Sohn Peter Kowalsky (35), inzwischen zusammen mit Bruder Stephan (32) im elterlichen Betrieb aktiv, klopfte bei Risikokapitalisten an und kassierte nur Abfuhren: "Das war frustrierend."

Die Bionade und ihre Macher steckten im Teufelskreis: kein Geld - keine Werbung - keine Marktchance. Aber sie glaubten an ihr Produkt.

Dieter Leipold, der typische Erfinder im stillen Kämmerlein, war für die Kommerzialisierung seiner Idee ziemlich ungeeignet. Also übernahm seine Frau Sigrid die Aufgabe. "Wir lassen uns nicht unterkriegen", gab sie die Parole aus.

Auch nicht von den Bürokraten, mit denen sie sich jahrelang herumstreiten mussten. Die Beamten konnten sich nicht einigen, als was das neue Getränk bezeichnet werden darf. Siebenmal musste deshalb das Bionade-Etikett geändert werden. Jetzt steht "Biologisches Erfrischungsgetränk" auf den Flaschen.

Der Kampf mit Bürokraten und Bankern kostete viel Zeit und Nerven - bis den Tüchtigen das Glück zu Hilfe kam. Ende der neunziger Jahre nahmen die Bestellungen aus Hamburg plötzlich kräftig zu. "Wir wussten erst gar nicht, was da oben los war", erzählt Peter Kowalsky, Geschäftsführer der Bionade Deutschland GmbH.

Ungarische Etiketten waren nach einem geplatzten Auftrag aus Versehen in der Hansestadt aufgetaucht und dort Werbern in die Hände gefallen. Unterstützt von Hamburgs größtem Getränkehändler Göttsche, ein erklärter Bionade-Fan, avancierte die Naturlimo zum Szenegetränk.

Auf einmal waren die Flaschen in vieler Munde.

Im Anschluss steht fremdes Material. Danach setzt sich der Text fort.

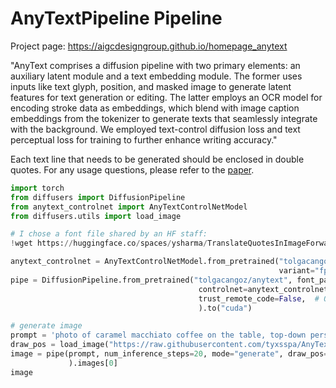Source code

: # AnyTextPipeline Pipeline

Project page: https://aigcdesigngroup.github.io/homepage_anytext

"AnyText comprises a diffusion pipeline with two primary elements: an auxiliary latent module and a text embedding module. The former uses inputs like text glyph, position, and masked image to generate latent features for text generation or editing. The latter employs an OCR model for encoding stroke data as embeddings, which blend with image caption embeddings from the tokenizer to generate texts that seamlessly integrate with the background. We employed text-control diffusion loss and text perceptual loss for training to further enhance writing accuracy."

Each text line that needs to be generated should be enclosed in double quotes. For any usage questions, please refer to the [paper](https://arxiv.org/abs/2311.03054).


```py
import torch
from diffusers import DiffusionPipeline
from anytext_controlnet import AnyTextControlNetModel
from diffusers.utils import load_image

# I chose a font file shared by an HF staff:
!wget https://huggingface.co/spaces/ysharma/TranslateQuotesInImageForwards/resolve/main/arial-unicode-ms.ttf

anytext_controlnet = AnyTextControlNetModel.from_pretrained("tolgacangoz/anytext-controlnet", torch_dtype=torch.float16,
                                                            variant="fp16",)
pipe = DiffusionPipeline.from_pretrained("tolgacangoz/anytext", font_path="arial-unicode-ms.ttf",
                                          controlnet=anytext_controlnet, torch_dtype=torch.float16,
                                          trust_remote_code=False,  # One needs to give permission to run this pipeline's code
                                          ).to("cuda")

# generate image
prompt = 'photo of caramel macchiato coffee on the table, top-down perspective, with "Any" "Text" written on it using cream'
draw_pos = load_image("https://raw.githubusercontent.com/tyxsspa/AnyText/refs/heads/main/example_images/gen9.png")
image = pipe(prompt, num_inference_steps=20, mode="generate", draw_pos=draw_pos,
             ).images[0]
image
```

Die norddeutsche Drogeriekette Budnikowsky nahm das Getränk ins Programm, es wurde beim Lebensmittelhändler Rewe gelistet. Durch eine Logistik-Kooperation mit dem bundesweit operierenden Mineralbrunnen Rhönsprudel dringt Bionade nun langsam auch in andere Städte und Regionen Deutschlands vor.

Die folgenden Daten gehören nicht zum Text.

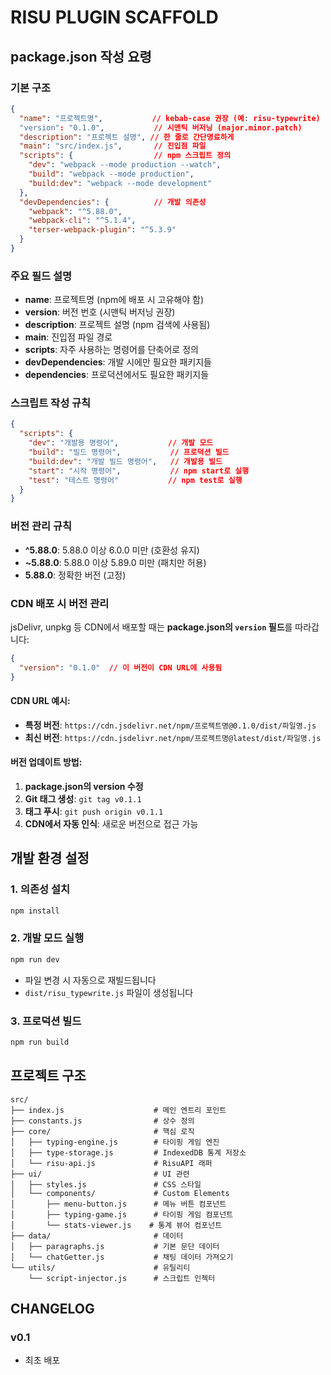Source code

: # RISU PLUGIN SCAFFOLD

## package.json 작성 요령

### 기본 구조
```json
{
  "name": "프로젝트명",           // kebab-case 권장 (예: risu-typewrite)
  "version": "0.1.0",           // 시맨틱 버저닝 (major.minor.patch)
  "description": "프로젝트 설명", // 한 줄로 간단명료하게
  "main": "src/index.js",       // 진입점 파일
  "scripts": {                  // npm 스크립트 정의
    "dev": "webpack --mode production --watch",
    "build": "webpack --mode production",
    "build:dev": "webpack --mode development"
  },
  "devDependencies": {          // 개발 의존성
    "webpack": "^5.88.0",
    "webpack-cli": "^5.1.4",
    "terser-webpack-plugin": "^5.3.9"
  }
}
```

### 주요 필드 설명
- **name**: 프로젝트명 (npm에 배포 시 고유해야 함)
- **version**: 버전 번호 (시맨틱 버저닝 권장)
- **description**: 프로젝트 설명 (npm 검색에 사용됨)
- **main**: 진입점 파일 경로
- **scripts**: 자주 사용하는 명령어를 단축어로 정의
- **devDependencies**: 개발 시에만 필요한 패키지들
- **dependencies**: 프로덕션에서도 필요한 패키지들

### 스크립트 작성 규칙
```json
{
  "scripts": {
    "dev": "개발용 명령어",           // 개발 모드
    "build": "빌드 명령어",           // 프로덕션 빌드
    "build:dev": "개발 빌드 명령어",   // 개발용 빌드
    "start": "시작 명령어",           // npm start로 실행
    "test": "테스트 명령어"           // npm test로 실행
  }
}
```

### 버전 관리 규칙
- **^5.88.0**: 5.88.0 이상 6.0.0 미만 (호환성 유지)
- **~5.88.0**: 5.88.0 이상 5.89.0 미만 (패치만 허용)
- **5.88.0**: 정확한 버전 (고정)

### CDN 배포 시 버전 관리
jsDelivr, unpkg 등 CDN에서 배포할 때는 **package.json의 `version` 필드**를 따라갑니다:

```json
{
  "version": "0.1.0"  // 이 버전이 CDN URL에 사용됨
}
```

#### CDN URL 예시:
- **특정 버전**: `https://cdn.jsdelivr.net/npm/프로젝트명@0.1.0/dist/파일명.js`
- **최신 버전**: `https://cdn.jsdelivr.net/npm/프로젝트명@latest/dist/파일명.js`

#### 버전 업데이트 방법:
1. **package.json의 version 수정**
2. **Git 태그 생성**: `git tag v0.1.1`
3. **태그 푸시**: `git push origin v0.1.1`
4. **CDN에서 자동 인식**: 새로운 버전으로 접근 가능

## 개발 환경 설정

### 1. 의존성 설치
```bash
npm install
```

### 2. 개발 모드 실행
```bash
npm run dev
```
- 파일 변경 시 자동으로 재빌드됩니다
- `dist/risu_typewrite.js` 파일이 생성됩니다

### 3. 프로덕션 빌드
```bash
npm run build
```

## 프로젝트 구조

```
src/
├── index.js                    # 메인 엔트리 포인트
├── constants.js                # 상수 정의
├── core/                       # 핵심 로직
│   ├── typing-engine.js        # 타이핑 게임 엔진
│   ├── type-storage.js         # IndexedDB 통계 저장소
│   └── risu-api.js             # RisuAPI 래퍼
├── ui/                         # UI 관련
│   ├── styles.js               # CSS 스타일
│   └── components/             # Custom Elements
│       ├── menu-button.js      # 메뉴 버튼 컴포넌트
│       ├── typing-game.js      # 타이핑 게임 컴포넌트
│       └── stats-viewer.js    # 통계 뷰어 컴포넌트
├── data/                       # 데이터
│   ├── paragraphs.js           # 기본 문단 데이터
│   └── chatGetter.js           # 채팅 데이터 가져오기
└── utils/                      # 유틸리티
    └── script-injector.js      # 스크립트 인젝터
```

## CHANGELOG

### v0.1
- 최초 배포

100.000 Euro fürs "Guerilla-Marketing"

Dieser Erfolg hat in Ostheim nach all den harten Jahren bescheidene Freude aufkommen lassen. Fünf Millionen Flaschen werden dieses Jahr wohl verkauft. Der Familienbetrieb schreibt schwarze Zahlen - und gönnt sich sogar einen kleinen Werbeetat. Rund 100.000 Euro stehen für "Guerilla-Marketing" bereit, also PR-Aktivitäten in Kinos, Kneipen und bei Trendsport-Events.

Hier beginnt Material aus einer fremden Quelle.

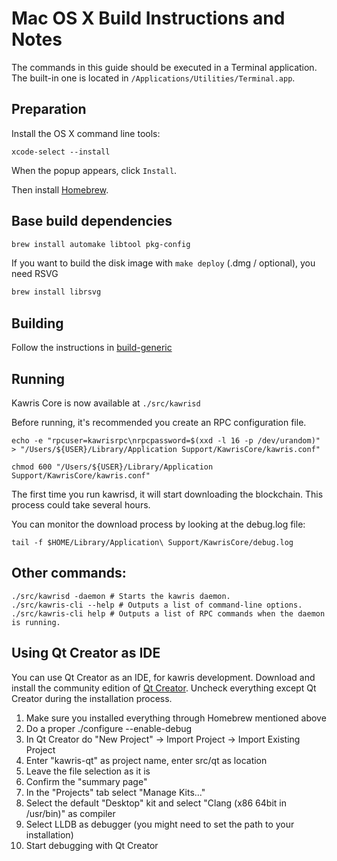 Mac OS X Build Instructions and Notes
====================================
The commands in this guide should be executed in a Terminal application.
The built-in one is located in `/Applications/Utilities/Terminal.app`.

Preparation
-----------
Install the OS X command line tools:

`xcode-select --install`

When the popup appears, click `Install`.

Then install [Homebrew](https://brew.sh).

Base build dependencies
-----------------------

```bash
brew install automake libtool pkg-config
```

If you want to build the disk image with `make deploy` (.dmg / optional), you need RSVG
```bash
brew install librsvg
```

Building
--------

Follow the instructions in [build-generic](build-generic.md)

Running
-------

Kawris Core is now available at `./src/kawrisd`

Before running, it's recommended you create an RPC configuration file.

    echo -e "rpcuser=kawrisrpc\nrpcpassword=$(xxd -l 16 -p /dev/urandom)" > "/Users/${USER}/Library/Application Support/KawrisCore/kawris.conf"

    chmod 600 "/Users/${USER}/Library/Application Support/KawrisCore/kawris.conf"

The first time you run kawrisd, it will start downloading the blockchain. This process could take several hours.

You can monitor the download process by looking at the debug.log file:

    tail -f $HOME/Library/Application\ Support/KawrisCore/debug.log

Other commands:
-------

    ./src/kawrisd -daemon # Starts the kawris daemon.
    ./src/kawris-cli --help # Outputs a list of command-line options.
    ./src/kawris-cli help # Outputs a list of RPC commands when the daemon is running.

Using Qt Creator as IDE
------------------------
You can use Qt Creator as an IDE, for kawris development.
Download and install the community edition of [Qt Creator](https://www.qt.io/download/).
Uncheck everything except Qt Creator during the installation process.

1. Make sure you installed everything through Homebrew mentioned above
2. Do a proper ./configure --enable-debug
3. In Qt Creator do "New Project" -> Import Project -> Import Existing Project
4. Enter "kawris-qt" as project name, enter src/qt as location
5. Leave the file selection as it is
6. Confirm the "summary page"
7. In the "Projects" tab select "Manage Kits..."
8. Select the default "Desktop" kit and select "Clang (x86 64bit in /usr/bin)" as compiler
9. Select LLDB as debugger (you might need to set the path to your installation)
10. Start debugging with Qt Creator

Erstmals spüren Mutter Sigrid und ihre beiden Söhne Peter und Stephan, dass der Durchbruch zur nationalen Marke gelingen könnte. Selbst ein internationaler Erfolg scheint nicht mehr ausgeschlossen.

Mit der belgischen Brauerei Alken-Maes hat die Familie vor wenigen Monaten ein Lizenzabkommen unterzeichnet. Der Bionade-Verkauf in dem Nachbarland läuft gerade an. Und damit das dort jeder merkt, tragen die Spieler des Fußball-Erstligisten VV St. Truiden das Logo auf ihren Trikots.

Gelingt das Auslandsexperiment, will der britische Brauerei-Gigant Scottish & Newcastle , zu dem Alken-Maes gehört, Bionade auch in anderen Ländern seines großen Reichs anbieten. Dann hätte es die kleine Marke aus der Ost-Rhön tatsächlich geschafft.


Bionade: Das Produkt im Überblick

Innovation: AfG ist in der Expertensprache das Kürzel für alkoholfreie Getränke. Darunter fallen Mineralwässer, Fruchtsäfte, Limonaden - und seit kurzem Bionade.

Die Naturbrause ist eine völlig neue Getränkegattung. Bionade (ein Wortspiel aus biologisch und Limonade) schmeckt wie Limonade, kommt aber anders als Bluna, Cola, Fanta & Co. ohne jeglichen chemischen Zusatz aus.

Hersteller: Das Getränk wird bei der Ostheimer Bionade GmbH in einem rein biologischen Verfahren hergestellt, das dem Bierbrauen ähnelt. Es gibt die drei Geschmacksrichtungen Holunder, Litschi und Kräuter.